Vers une marche arrière sur la question des Zones à Faibles Émissions en France ? Ces dernières années, de nombreuses mesures ont été mises en place notamment à Paris et en région parisienne vis à vis de la circulation routière afin de limiter la place de la voiture dans la capitale et d'en réduire la pollution. Vignettes Crit'Air, piétonnisation des voies sur berge, vitesse limitée à 30km/h dans Paris et à 50km/h sur le périphérique, réduction des places de parking, voie dédiée au covoiturage et interdiction de la circulation dite de transit' dans le cœur de la capitale sont ainsi autant de restrictions qui ont été instaurées dans le but de réduire drastiquement la pollution de l'air.
Des mesures similaires ont été mises en place dans les quinze villes les plus polluées de France.
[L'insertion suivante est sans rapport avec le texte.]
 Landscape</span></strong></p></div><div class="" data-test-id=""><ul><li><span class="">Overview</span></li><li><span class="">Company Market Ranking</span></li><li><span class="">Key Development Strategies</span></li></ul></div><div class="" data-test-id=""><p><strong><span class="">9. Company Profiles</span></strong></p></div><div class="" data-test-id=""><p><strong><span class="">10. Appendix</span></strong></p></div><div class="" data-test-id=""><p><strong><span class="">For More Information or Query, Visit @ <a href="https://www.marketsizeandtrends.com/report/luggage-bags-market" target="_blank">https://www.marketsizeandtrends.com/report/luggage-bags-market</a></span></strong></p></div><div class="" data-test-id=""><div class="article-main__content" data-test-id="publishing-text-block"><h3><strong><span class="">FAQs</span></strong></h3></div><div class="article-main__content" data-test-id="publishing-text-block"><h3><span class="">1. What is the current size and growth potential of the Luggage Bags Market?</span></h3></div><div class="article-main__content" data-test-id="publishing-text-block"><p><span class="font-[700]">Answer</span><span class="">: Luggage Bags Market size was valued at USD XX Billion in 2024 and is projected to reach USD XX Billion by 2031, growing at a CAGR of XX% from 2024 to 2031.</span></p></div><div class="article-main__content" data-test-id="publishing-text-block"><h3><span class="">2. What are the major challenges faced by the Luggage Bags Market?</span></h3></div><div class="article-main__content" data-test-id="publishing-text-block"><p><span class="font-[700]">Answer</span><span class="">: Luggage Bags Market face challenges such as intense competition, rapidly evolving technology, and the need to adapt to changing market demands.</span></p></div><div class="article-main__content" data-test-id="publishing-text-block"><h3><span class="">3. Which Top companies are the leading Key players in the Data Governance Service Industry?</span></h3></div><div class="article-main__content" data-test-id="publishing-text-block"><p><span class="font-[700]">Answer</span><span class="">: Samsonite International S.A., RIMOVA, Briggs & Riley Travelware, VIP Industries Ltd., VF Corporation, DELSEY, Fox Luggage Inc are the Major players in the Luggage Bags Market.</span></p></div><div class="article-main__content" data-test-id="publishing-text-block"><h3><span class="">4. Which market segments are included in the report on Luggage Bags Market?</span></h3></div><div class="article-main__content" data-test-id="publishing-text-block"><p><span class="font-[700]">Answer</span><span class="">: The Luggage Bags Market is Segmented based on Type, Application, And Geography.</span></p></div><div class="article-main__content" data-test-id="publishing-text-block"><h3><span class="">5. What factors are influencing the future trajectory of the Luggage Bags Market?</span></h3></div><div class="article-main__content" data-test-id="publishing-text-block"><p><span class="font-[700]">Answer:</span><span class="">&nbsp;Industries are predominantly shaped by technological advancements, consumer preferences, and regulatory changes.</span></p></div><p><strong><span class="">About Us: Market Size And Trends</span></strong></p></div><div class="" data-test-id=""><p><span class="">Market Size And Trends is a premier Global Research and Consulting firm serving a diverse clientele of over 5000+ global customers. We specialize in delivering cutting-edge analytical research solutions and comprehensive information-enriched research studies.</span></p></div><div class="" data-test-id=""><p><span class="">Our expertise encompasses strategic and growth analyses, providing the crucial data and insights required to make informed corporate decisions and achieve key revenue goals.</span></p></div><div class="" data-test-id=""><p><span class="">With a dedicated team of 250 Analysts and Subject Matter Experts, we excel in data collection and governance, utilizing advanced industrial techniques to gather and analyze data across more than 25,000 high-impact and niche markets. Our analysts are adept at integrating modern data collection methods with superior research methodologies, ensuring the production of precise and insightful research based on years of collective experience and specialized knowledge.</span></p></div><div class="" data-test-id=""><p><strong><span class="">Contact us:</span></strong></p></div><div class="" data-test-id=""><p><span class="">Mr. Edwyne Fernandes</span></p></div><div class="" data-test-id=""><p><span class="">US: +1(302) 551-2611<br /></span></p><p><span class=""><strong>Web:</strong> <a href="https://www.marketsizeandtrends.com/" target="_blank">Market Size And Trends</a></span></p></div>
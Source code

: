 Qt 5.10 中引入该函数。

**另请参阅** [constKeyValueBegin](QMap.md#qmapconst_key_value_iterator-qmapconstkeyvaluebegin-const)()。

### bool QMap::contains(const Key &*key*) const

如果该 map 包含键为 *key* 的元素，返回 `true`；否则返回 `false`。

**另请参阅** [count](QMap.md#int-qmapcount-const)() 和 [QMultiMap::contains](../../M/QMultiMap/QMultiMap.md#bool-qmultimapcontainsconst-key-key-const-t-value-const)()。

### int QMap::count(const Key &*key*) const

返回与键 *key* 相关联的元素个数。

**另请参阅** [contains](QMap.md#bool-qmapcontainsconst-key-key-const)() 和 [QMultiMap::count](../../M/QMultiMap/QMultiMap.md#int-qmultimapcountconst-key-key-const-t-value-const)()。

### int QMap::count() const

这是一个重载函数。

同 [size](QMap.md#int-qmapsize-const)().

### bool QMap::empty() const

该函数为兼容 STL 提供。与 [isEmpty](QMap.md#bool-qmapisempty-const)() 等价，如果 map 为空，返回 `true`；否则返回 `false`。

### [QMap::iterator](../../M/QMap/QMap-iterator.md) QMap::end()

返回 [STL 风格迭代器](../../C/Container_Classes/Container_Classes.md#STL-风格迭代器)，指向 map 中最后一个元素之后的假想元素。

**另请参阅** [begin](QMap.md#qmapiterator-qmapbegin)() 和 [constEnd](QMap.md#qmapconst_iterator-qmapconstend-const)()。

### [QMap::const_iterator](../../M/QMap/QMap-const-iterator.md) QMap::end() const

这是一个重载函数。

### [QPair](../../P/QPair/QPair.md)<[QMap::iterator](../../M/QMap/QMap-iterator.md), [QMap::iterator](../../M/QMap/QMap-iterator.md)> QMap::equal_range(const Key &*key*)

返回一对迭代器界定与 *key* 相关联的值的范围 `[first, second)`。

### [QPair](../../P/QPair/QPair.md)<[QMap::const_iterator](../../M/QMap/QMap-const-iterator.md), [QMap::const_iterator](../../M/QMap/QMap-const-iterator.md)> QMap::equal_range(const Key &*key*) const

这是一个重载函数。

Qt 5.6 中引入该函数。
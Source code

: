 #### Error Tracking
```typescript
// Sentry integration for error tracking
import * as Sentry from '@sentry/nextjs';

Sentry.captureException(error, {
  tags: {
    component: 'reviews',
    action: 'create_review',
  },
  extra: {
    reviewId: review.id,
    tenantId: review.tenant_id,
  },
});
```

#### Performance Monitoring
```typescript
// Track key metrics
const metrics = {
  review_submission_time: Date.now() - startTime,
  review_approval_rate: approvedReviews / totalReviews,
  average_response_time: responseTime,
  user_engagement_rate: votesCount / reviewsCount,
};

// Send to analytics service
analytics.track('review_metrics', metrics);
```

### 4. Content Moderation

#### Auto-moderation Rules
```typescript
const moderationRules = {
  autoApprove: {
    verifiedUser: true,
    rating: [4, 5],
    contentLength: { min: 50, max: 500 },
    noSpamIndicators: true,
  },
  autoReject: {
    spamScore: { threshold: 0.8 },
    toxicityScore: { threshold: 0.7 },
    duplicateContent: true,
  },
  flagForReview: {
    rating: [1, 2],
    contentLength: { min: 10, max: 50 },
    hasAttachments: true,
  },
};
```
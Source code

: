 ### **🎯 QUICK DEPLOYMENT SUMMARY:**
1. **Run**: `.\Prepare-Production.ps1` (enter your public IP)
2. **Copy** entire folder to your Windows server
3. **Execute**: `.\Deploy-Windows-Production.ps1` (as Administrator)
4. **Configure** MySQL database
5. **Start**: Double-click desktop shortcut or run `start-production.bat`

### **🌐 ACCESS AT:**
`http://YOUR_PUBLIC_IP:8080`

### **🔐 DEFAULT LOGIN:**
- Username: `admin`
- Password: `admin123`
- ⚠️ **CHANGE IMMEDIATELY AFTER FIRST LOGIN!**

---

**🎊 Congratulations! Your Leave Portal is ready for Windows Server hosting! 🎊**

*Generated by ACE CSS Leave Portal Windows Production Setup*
Elles sont principalement motivées par la lutte contre le réchauffement climatique ainsi que par la question sanitaire au vu des effets néfastes de la pollution sur la santé. Des enjeux importants qui se confrontent à l'impact sur le quotidien de Français, notamment les plus précaires qui n'ont pas forcément les moyens de se changer de voiture au profit d'un modèle hybride ou électrique, ou de se passer d'un véhicule. La suppression des ZFE pourrait alors avoir pour effet direct la fin des vignettes Crit'Air et donc celle de l'interdiction de circulation des véhicule les plus polluants selon cette classification.
Ce mercredi 28 mai 2025, les députés de l'Assemblée Nationale ont voté en faveur de la suppression des ZFE dans le cadre d'un projet de loi de simplification de la vie économique. Cependant cela ne signifie pas que cette décision est actée puisqu'elle peut faire l'objet d'une censure de la part du Conseil Constitutionnel.